◆ Collected data ◆
-=-=-=-=-

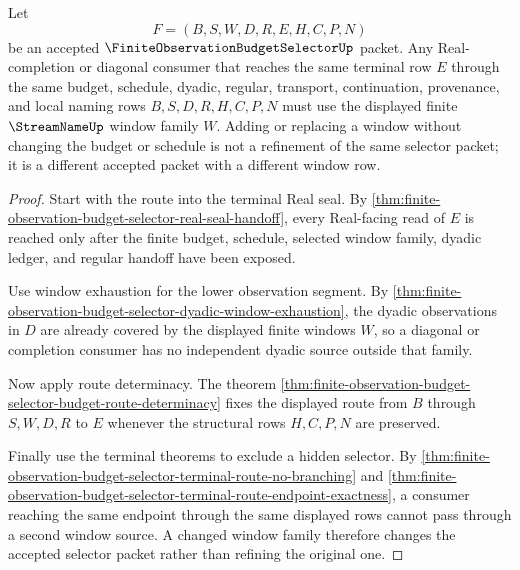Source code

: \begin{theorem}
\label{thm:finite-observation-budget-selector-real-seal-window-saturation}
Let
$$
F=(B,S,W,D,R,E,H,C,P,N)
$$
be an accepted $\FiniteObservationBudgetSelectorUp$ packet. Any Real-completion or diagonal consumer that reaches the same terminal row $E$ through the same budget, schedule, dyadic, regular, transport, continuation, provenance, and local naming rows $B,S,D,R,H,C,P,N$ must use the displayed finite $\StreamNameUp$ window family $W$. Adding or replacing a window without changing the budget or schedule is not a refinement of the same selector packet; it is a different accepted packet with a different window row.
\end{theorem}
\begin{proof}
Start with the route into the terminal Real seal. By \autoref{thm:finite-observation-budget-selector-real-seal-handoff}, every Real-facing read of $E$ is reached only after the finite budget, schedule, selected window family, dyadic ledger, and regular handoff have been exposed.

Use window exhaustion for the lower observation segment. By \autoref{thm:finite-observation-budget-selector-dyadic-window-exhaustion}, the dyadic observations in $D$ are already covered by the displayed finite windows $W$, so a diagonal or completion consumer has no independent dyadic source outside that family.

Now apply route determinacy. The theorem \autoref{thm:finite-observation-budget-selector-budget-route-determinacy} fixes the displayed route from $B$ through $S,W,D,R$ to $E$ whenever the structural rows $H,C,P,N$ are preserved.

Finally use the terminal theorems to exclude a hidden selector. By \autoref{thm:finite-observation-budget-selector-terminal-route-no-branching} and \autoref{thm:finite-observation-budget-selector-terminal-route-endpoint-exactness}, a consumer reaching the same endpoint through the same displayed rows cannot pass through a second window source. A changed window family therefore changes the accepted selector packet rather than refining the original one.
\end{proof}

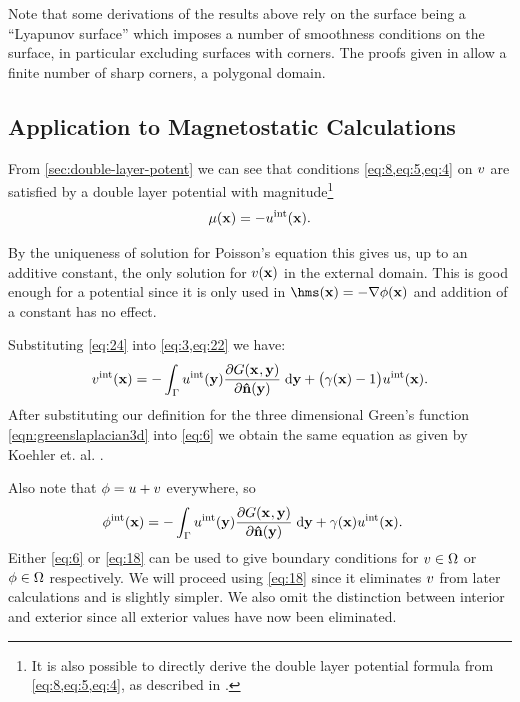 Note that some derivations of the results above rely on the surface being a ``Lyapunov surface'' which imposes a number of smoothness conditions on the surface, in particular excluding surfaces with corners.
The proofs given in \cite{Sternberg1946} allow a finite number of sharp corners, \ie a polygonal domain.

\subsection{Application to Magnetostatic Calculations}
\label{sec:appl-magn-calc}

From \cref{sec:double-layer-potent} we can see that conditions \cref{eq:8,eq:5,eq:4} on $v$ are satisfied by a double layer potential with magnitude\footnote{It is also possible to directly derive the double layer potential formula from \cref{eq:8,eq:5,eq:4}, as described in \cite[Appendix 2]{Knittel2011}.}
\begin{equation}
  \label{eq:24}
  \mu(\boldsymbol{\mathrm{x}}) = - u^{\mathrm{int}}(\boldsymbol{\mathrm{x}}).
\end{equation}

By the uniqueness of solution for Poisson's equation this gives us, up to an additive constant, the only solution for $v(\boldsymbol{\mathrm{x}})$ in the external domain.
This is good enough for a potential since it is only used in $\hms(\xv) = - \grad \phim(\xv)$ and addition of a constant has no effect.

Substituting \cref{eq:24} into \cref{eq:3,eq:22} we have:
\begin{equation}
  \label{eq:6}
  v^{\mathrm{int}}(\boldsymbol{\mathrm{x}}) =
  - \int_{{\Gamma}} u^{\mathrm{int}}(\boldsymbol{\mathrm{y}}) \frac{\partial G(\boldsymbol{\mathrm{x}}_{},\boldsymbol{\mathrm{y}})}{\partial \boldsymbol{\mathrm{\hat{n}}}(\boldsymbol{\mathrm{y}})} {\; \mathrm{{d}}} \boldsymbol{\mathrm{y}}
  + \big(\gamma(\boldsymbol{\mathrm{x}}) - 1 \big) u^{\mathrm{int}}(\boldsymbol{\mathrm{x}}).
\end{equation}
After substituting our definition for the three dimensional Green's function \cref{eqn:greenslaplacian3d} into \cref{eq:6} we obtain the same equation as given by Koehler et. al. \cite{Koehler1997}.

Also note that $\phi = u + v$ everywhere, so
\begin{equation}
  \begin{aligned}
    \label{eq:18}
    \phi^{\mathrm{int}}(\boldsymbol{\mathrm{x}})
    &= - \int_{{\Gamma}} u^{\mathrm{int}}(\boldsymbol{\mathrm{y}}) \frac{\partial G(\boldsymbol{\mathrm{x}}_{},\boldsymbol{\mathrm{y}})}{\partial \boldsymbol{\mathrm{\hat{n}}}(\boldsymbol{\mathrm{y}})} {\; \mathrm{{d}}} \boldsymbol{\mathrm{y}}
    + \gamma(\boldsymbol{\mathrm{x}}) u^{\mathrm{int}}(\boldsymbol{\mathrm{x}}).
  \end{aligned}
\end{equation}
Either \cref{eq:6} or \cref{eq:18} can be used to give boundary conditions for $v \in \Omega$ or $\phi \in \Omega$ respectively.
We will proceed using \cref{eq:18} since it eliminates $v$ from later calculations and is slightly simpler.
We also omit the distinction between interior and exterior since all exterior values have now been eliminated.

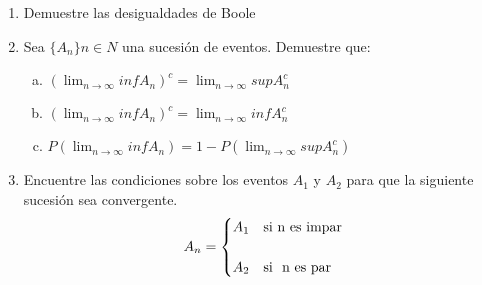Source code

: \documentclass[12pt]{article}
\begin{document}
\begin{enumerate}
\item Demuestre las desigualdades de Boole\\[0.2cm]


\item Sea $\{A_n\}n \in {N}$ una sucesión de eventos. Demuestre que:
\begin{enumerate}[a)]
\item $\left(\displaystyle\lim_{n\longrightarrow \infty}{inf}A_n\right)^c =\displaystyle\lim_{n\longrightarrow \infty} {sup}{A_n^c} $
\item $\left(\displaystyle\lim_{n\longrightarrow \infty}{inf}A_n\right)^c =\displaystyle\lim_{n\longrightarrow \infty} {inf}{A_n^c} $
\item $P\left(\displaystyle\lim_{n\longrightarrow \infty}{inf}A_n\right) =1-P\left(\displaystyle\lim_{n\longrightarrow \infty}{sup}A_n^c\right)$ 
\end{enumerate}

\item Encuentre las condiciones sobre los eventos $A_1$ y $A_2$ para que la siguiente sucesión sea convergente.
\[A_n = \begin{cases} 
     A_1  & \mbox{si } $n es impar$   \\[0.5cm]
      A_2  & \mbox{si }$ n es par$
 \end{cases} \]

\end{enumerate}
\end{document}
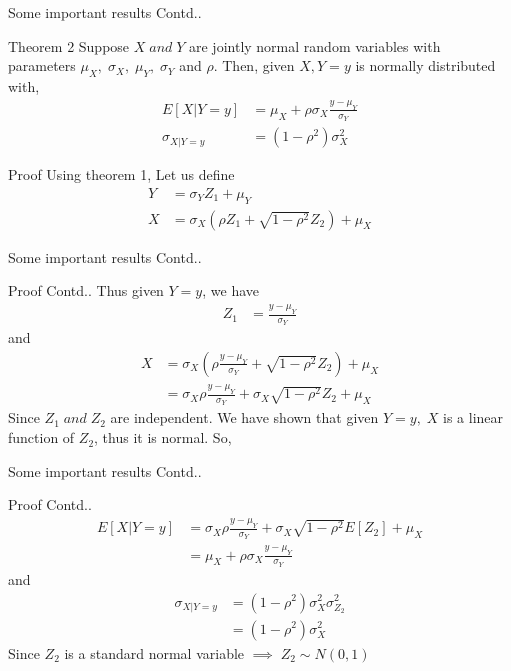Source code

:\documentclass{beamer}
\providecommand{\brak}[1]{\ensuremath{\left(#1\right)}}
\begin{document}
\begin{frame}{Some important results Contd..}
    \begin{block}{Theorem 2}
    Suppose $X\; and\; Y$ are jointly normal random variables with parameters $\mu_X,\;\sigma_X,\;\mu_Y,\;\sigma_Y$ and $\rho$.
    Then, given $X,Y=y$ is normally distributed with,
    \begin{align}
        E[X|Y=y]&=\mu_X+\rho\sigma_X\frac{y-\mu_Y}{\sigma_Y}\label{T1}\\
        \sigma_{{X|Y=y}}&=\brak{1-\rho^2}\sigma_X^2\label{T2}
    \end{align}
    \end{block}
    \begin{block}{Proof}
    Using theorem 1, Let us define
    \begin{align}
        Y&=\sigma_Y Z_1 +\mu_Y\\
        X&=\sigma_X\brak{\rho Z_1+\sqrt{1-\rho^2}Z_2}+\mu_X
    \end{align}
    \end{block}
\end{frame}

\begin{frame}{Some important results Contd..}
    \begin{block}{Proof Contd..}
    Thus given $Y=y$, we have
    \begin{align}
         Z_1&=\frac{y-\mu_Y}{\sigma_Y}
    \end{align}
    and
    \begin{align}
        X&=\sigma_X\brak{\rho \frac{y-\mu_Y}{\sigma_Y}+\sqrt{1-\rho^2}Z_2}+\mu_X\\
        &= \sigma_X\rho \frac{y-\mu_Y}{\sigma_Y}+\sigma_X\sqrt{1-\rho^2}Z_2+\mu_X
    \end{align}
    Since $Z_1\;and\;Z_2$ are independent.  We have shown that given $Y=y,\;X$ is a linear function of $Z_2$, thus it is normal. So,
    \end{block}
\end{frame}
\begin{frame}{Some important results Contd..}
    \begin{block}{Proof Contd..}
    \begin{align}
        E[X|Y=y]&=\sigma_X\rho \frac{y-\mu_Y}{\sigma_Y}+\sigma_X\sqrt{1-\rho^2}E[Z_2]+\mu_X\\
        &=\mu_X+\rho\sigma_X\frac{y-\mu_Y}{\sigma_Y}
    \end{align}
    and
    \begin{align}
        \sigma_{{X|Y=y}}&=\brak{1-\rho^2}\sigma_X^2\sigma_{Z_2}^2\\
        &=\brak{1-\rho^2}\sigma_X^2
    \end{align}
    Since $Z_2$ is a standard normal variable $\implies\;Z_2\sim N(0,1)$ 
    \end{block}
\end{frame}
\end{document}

-=-=-=-=-

◆ Instructions to follow ◆
Take the records from their first line through the line containing "Start with the" and please return exactly those lines, both ends included, minus the pictures.

◆ Solution to the exercise ◆
Source code

: \begin{theorem}
\label{thm:finite-observation-budget-selector-real-seal-window-saturation}
Let
$$
F=(B,S,W,D,R,E,H,C,P,N)
$$
be an accepted $\FiniteObservationBudgetSelectorUp$ packet. Any Real-completion or diagonal consumer that reaches the same terminal row $E$ through the same budget, schedule, dyadic, regular, transport, continuation, provenance, and local naming rows $B,S,D,R,H,C,P,N$ must use the displayed finite $\StreamNameUp$ window family $W$. Adding or replacing a window without changing the budget or schedule is not a refinement of the same selector packet; it is a different accepted packet with a different window row.
\end{theorem}
\begin{proof}
Start with the route into the terminal Real seal. By \autoref{thm:finite-observation-budget-selector-real-seal-handoff}, every Real-facing read of $E$ is reached only after the finite budget, schedule, selected window family, dyadic ledger, and regular handoff have been exposed.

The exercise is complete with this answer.